──────── PROVIDED INFORMATION ────────

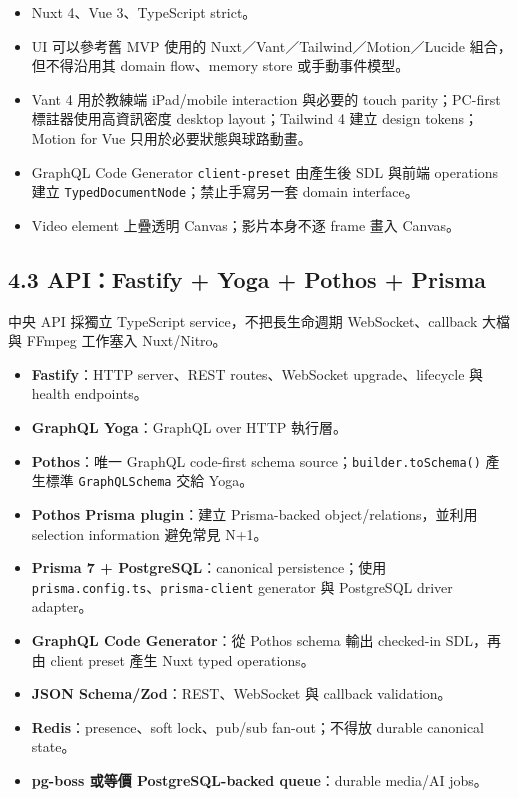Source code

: \documentclass[
  9pt,
  a4paper,
]{article}
\providecommand{\tightlist}{%
  \setlength{\itemsep}{0pt}\setlength{\parskip}{0pt}}
\begin{document}
\begin{itemize}
\tightlist
\item
  Nuxt 4、Vue 3、TypeScript strict。
\item
  UI 可以參考舊 MVP 使用的 Nuxt／Vant／Tailwind／Motion／Lucide
  組合，但不得沿用其 domain flow、memory store 或手動事件模型。
\item
  Vant 4 用於教練端 iPad/mobile interaction 與必要的 touch parity；PC-first 標註器使用高資訊密度 desktop layout；Tailwind 4 建立 design
  tokens；Motion for Vue 只用於必要狀態與球路動畫。
\item
  GraphQL Code Generator \texttt{client-preset} 由產生後 SDL 與前端
  operations 建立 \texttt{TypedDocumentNode}；禁止手寫另一套 domain
  interface。
\item
  Video element 上疊透明 Canvas；影片本身不逐 frame 畫入 Canvas。
\end{itemize}

\subsection{4.3 API：Fastify + Yoga + Pothos +
Prisma}\label{43-apifastify--yoga--pothos--prisma}

中央 API 採獨立 TypeScript service，不把長生命週期 WebSocket、callback
大檔與 FFmpeg 工作塞入 Nuxt/Nitro。

\begin{itemize}
\tightlist
\item
  \textbf{Fastify}：HTTP server、REST routes、WebSocket
  upgrade、lifecycle 與 health endpoints。
\item
  \textbf{GraphQL Yoga}：GraphQL over HTTP 執行層。
\item
  \textbf{Pothos}：唯一 GraphQL code-first schema
  source；\texttt{builder.toSchema()} 產生標準 \texttt{GraphQLSchema}
  交給 Yoga。
\item
  \textbf{Pothos Prisma plugin}：建立 Prisma-backed
  object/relations，並利用 selection information 避免常見 N+1。
\item
  \textbf{Prisma 7 + PostgreSQL}：canonical persistence；使用
  \texttt{prisma.config.ts}、\texttt{prisma-client} generator 與
  PostgreSQL driver adapter。
\item
  \textbf{GraphQL Code Generator}：從 Pothos schema 輸出 checked-in
  SDL，再由 client preset 產生 Nuxt typed operations。
\item
  \textbf{JSON Schema/Zod}：REST、WebSocket 與 callback validation。
\item
  \textbf{Redis}：presence、soft lock、pub/sub fan-out；不得放 durable
  canonical state。
\item
  \textbf{pg-boss 或等價 PostgreSQL-backed queue}：durable media/AI
  jobs。
\end{itemize}
\end{document}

────────

WHAT TO PRODUCE
Reproduce the whole of the data, word for word, and omit its pictures.

OUTPUT
Source code

: \documentclass[
  9pt,
  a4paper,
]{article}
\providecommand{\tightlist}{%
  \setlength{\itemsep}{0pt}\setlength{\parskip}{0pt}}
\begin{document}
\begin{itemize}
\tightlist
\item
  Nuxt 4、Vue 3、TypeScript strict。
\item
  UI 可以參考舊 MVP 使用的 Nuxt／Vant／Tailwind／Motion／Lucide
  組合，但不得沿用其 domain flow、memory store 或手動事件模型。
\item
  Vant 4 用於教練端 iPad/mobile interaction 與必要的 touch parity；PC-first 標註器使用高資訊密度 desktop layout；Tailwind 4 建立 design
  tokens；Motion for Vue 只用於必要狀態與球路動畫。
\item
  GraphQL Code Generator \texttt{client-preset} 由產生後 SDL 與前端
  operations 建立 \texttt{TypedDocumentNode}；禁止手寫另一套 domain
  interface。
\item
  Video element 上疊透明 Canvas；影片本身不逐 frame 畫入 Canvas。
\end{itemize}

\subsection{4.3 API：Fastify + Yoga + Pothos +
Prisma}\label{43-apifastify--yoga--pothos--prisma}

中央 API 採獨立 TypeScript service，不把長生命週期 WebSocket、callback
大檔與 FFmpeg 工作塞入 Nuxt/Nitro。

\begin{itemize}
\tightlist
\item
  \textbf{Fastify}：HTTP server、REST routes、WebSocket
  upgrade、lifecycle 與 health endpoints。
\item
  \textbf{GraphQL Yoga}：GraphQL over HTTP 執行層。
\item
  \textbf{Pothos}：唯一 GraphQL code-first schema
  source；\texttt{builder.toSchema()} 產生標準 \texttt{GraphQLSchema}
  交給 Yoga。
\item
  \textbf{Pothos Prisma plugin}：建立 Prisma-backed
  object/relations，並利用 selection information 避免常見 N+1。
\item
  \textbf{Prisma 7 + PostgreSQL}：canonical persistence；使用
  \texttt{prisma.config.ts}、\texttt{prisma-client} generator 與
  PostgreSQL driver adapter。
\item
  \textbf{GraphQL Code Generator}：從 Pothos schema 輸出 checked-in
  SDL，再由 client preset 產生 Nuxt typed operations。
\item
  \textbf{JSON Schema/Zod}：REST、WebSocket 與 callback validation。
\item
  \textbf{Redis}：presence、soft lock、pub/sub fan-out；不得放 durable
  canonical state。
\item
  \textbf{pg-boss 或等價 PostgreSQL-backed queue}：durable media/AI
  jobs。
\end{itemize}
\end{document}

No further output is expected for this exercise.